Showalter talks about Frank Robinson (updated)

SARASOTA, Fla. - Owner Peter Angelos just arrived at the Ed Smith Stadium complex. He walked through the media workroom a few minutes ago.

We’re still waiting for the Orioles to announce the Nelson Cruz signing.

Update: Angelos left the complex after shaking hands with manager Buck Showalter, who thanked him for stopping by.

Angelos was in Tampa and decided to make the trip with son Lou Angelos and team counsel Alan Rifkin.

As for Cruz, the Orioles are setting up for Tuesday morning’s press conference, which is scheduled for 9:30 a.m. All we need is the announcement.

Showalter spotted 19-year-old outfielder Josh Hart walking down a hallway today and called him over to meet Frank Robinson.

Frank-Robinson-talks.jpgHart, the Orioles’ supplemental pick in last year’s draft, had just arrived at the complex to take part in the workout. Robinson, the Hall of Famer, was invited to speak with the players on the camp roster.

“He was coming down the hall and I was walking Frank out of the locker room,” Showalter asked. “I go, ‘Hold on a second, Frank. Josh, do you know who this is?’”

Showalter already knew the answer.

“He says, ‘No,’ and I said, ‘OK, by this time tomorrow I want a page on Frank Robinson,’” Showalter said. “I said, ‘You go home, you research it and you come back tomorrow and have it on my desk. Frank got a kick out of that.

“It’s not their fault, it’s not their fault.”

Is Hart going to do it?

“You bet your ass,” Showalter replied. “It better be there tomorrow. He knows.”

Robinson had accepted executive vice president Dan Duquette’s invitation to speak to the players before today’s workout.

“You can tell they have so much respect for Frank,” Showalter said. “What made me feel great is, not only did he agree to it, you could tell he wanted to do it. Our guys love Frank. He’s worth adjusting the schedule. We pushed back a half-hour so we could get the honor of listening to him talk about the Orioles and about baseball. He’s not supposed to be biased in his positions he’s had with MLB, but it’s a fight for him not to be.”

Robinson mentioned how he’s felt a reconnection with the franchise. Same with other Hall of Famers. And they all seem to credit Showalter.

“I think a lot of it had to do with, the players started playing better,” Showalter said. “It’s tough on a lot of Oriole old-timers the last 13 years. He showed us the (orange) shirt he had in the closet for a long time.

“He was having fun. He would have done it all day.”

Soon after he was hired, Showalter thought about former Orioles from the glory years that he wanted around the team. He also wondered why they weren’t already there.
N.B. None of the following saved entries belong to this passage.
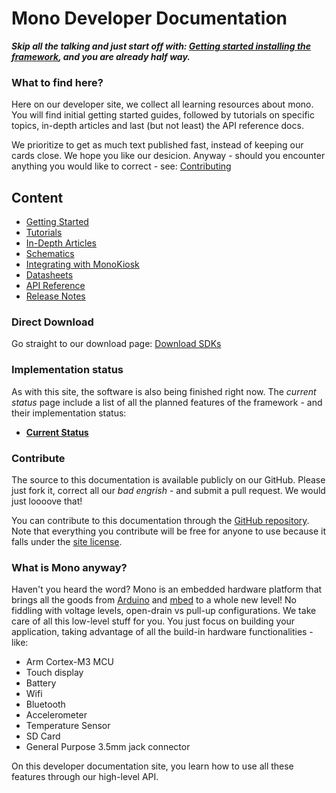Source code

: # Mono Developer Documentation

**_Skip all the talking and just start off with: [Getting started installing the framework](getting-started/install.md), and you are already half way._**

### What to find here?

Here on our developer site, we collect all learning resources about mono. You will find initial getting started guides, followed by tutorials on specific topics, in-depth articles and last (but not least) the API reference docs.

We prioritize to get as much text published fast, instead of keeping our cards close. We hope you like our desicion. Anyway - should you encounter anything you would like to correct - see: [Contributing](#contribute)

## Content

 * [Getting Started](getting-started/getting_started.md)
 * [Tutorials](tutorials/tutorials.md)
 * [In-Depth Articles](articles/articles.md)
 * [Schematics](schematics/index.md)
 * [Integrating with MonoKiosk](kiosk/monokiosk.md)
 * [Datasheets](datasheets/datasheets.md)
 * [API Reference](reference/reference.md)
 * [Release Notes](release-notes/index.md)

### Direct Download

Go straight to our download page: [Download SDKs](downloads/index.md)

### Implementation status

As with this site, the software is also being finished right now. The *current status* page include a list of all the planned features of the framework - and their implementation status:

 * **[Current Status](current-status.md)**


### Contribute

The source to this documentation is available publicly on our GitHub. Please just fork it, correct all our *bad engrish* - and submit a pull request. We would just loooove that!

You can contribute to this documentation through the
[GitHub repository](https://github.com/getopenmono/monodocs).
Note that everything you contribute will be free for anyone to use because
it falls under the [site license](LICENSE.md).


### What is Mono anyway?

Haven't you heard the word? Mono is an embedded hardware platform that brings all the goods from [Arduino](http://www.arduino.cc) and [mbed](http://developer.mbed.org) to a whole new level! No fiddling with voltage levels, open-drain vs pull-up configurations. We take care of all this low-level stuff for you. You just focus on building your application, taking advantage of all the build-in hardware functionalities - like:

* Arm Cortex-M3 MCU
* Touch display
* Battery
* Wifi
* Bluetooth
* Accelerometer
* Temperature Sensor
* SD Card
* General Purpose 3.5mm jack connector

On this developer documentation site, you learn how to use all these features through our high-level API.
“First thing you’ve got to do is go, ‘Why aren’t you?’” he said. “I want Cal here yesterday. Cal’s so busy. We’d love to have him around. He’s just got so many things pulling on his time. He’s come a couple times, though. And Eddie (Murray) came in.”

Showalter has renamed the half field at the Sarasota complex “The Earl Weaver Little Field.”

“You don’t want to leave anybody out,” Showalter said. “We could do Eddie Murray batting cage. We could do Jim Palmer, the pitching area where they all pitch. And then we’ve got enough to do the four fields. For another day.

“There’s such a fine line. You don’t want to confuse change for lack of respect for tradition. It’s not necessarily change. It’s just trying to get back. What you want to have in common with them is winning.

“I tell the guys all the time, these are the good old days. These are the good old days. You get bogged down by the past. You embrace it, but... If you’ll notice some of the pictures here, the jersey numbers and statues. But I want these guys to graduate.

“I got here and there were people on the wall who didn’t have their nose bloodied or wet yet in the big leagues, and I was like, ‘Hold on a second.’ Now, we’re starting to be able to put up Adam Jones and Chris Davis and J.J. (Hardy). They accomplished something. I’m not saying they’re near on the par of those greats we had, but we want these to be the good old days. You’re trying to always blend both of them, but you also want to be doing something they’re proud to be associated with.”